Sporothrix schenckii is still a different in another way. And that is that we don’t really have any probes or anything for this organism to identify it so we have to rely upon traditional methods to do that. And this organism actually is easily converted from the mold form to the yeast form. It’s done by placing from the mold form on a blood-enriched medium incubated thirty five to thirty seven degrees Centigrade and you might not believe this but you can put it on there during the day and come in tomorrow and the next day and it will be converted from the mold form to the yeast form, that quickly. You just make a mount of it and there are those yeast cells.
The yeast cells are different from the other things that we see and they are elongated. They look like cigars. They are called cigar bodies and they are about the same size as Histoplasma between two to six microns. Some of them are round, some are oval. It might look a little bit like Histoplasma but you will still see the elongated ones.
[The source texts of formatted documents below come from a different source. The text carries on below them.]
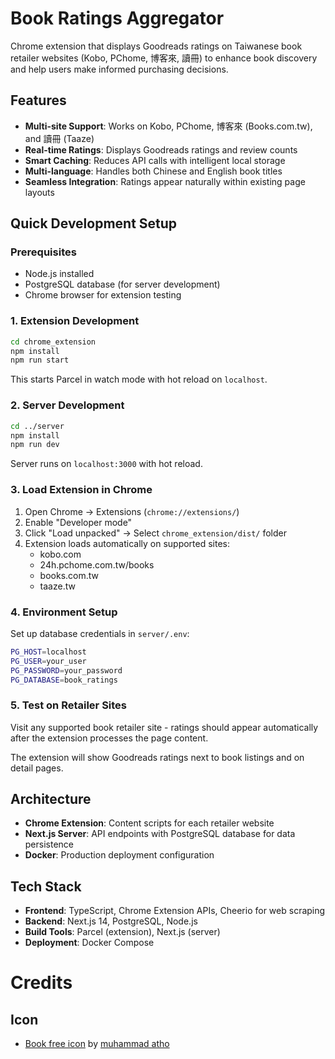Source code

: # Book Ratings Aggregator

Chrome extension that displays Goodreads ratings on Taiwanese book retailer websites (Kobo, PChome, 博客來, 讀冊) to enhance book discovery and help users make informed purchasing decisions.

## Features

- **Multi-site Support**: Works on Kobo, PChome, 博客來 (Books.com.tw), and 讀冊 (Taaze)
- **Real-time Ratings**: Displays Goodreads ratings and review counts
- **Smart Caching**: Reduces API calls with intelligent local storage
- **Multi-language**: Handles both Chinese and English book titles
- **Seamless Integration**: Ratings appear naturally within existing page layouts

## Quick Development Setup

### Prerequisites
- Node.js installed
- PostgreSQL database (for server development)
- Chrome browser for extension testing

### 1. Extension Development
```bash
cd chrome_extension
npm install
npm run start
```
This starts Parcel in watch mode with hot reload on `localhost`.

### 2. Server Development  
```bash
cd ../server
npm install
npm run dev
```
Server runs on `localhost:3000` with hot reload.

### 3. Load Extension in Chrome
1. Open Chrome → Extensions (`chrome://extensions/`)
2. Enable "Developer mode" 
3. Click "Load unpacked" → Select `chrome_extension/dist/` folder
4. Extension loads automatically on supported sites:
   - kobo.com
   - 24h.pchome.com.tw/books
   - books.com.tw  
   - taaze.tw

### 4. Environment Setup
Set up database credentials in `server/.env`:
```bash
PG_HOST=localhost
PG_USER=your_user
PG_PASSWORD=your_password
PG_DATABASE=book_ratings
```

### 5. Test on Retailer Sites
Visit any supported book retailer site - ratings should appear automatically after the extension processes the page content.

The extension will show Goodreads ratings next to book listings and on detail pages.

## Architecture

- **Chrome Extension**: Content scripts for each retailer website
- **Next.js Server**: API endpoints with PostgreSQL database for data persistence
- **Docker**: Production deployment configuration

## Tech Stack

- **Frontend**: TypeScript, Chrome Extension APIs, Cheerio for web scraping
- **Backend**: Next.js 14, PostgreSQL, Node.js
- **Build Tools**: Parcel (extension), Next.js (server)
- **Deployment**: Docker Compose

# Credits
## Icon
- [Book free icon](https://www.flaticon.com/free-icon/book_11296198?term=book+star&page=1&position=29&origin=search&related_id=11296198) by [muhammad atho](https://www.flaticon.com/authors/muhammad-atho)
And the yeast colonies that are grown up during the night, are creamy, smooth bacterial-like and this is an example of
The top is the melanized mold form and it converted to that creamy, yeast-like form after being incubated at thirty five to thirty seven degrees Centigrade.
And there are the cigar bodies. They are an elongated cells and that’s about the only yeast that you see is elongated is Sporothrix.
And this is a better example here. You see the elongated cells here and each one of those is capable of producing a bud and it just continues on.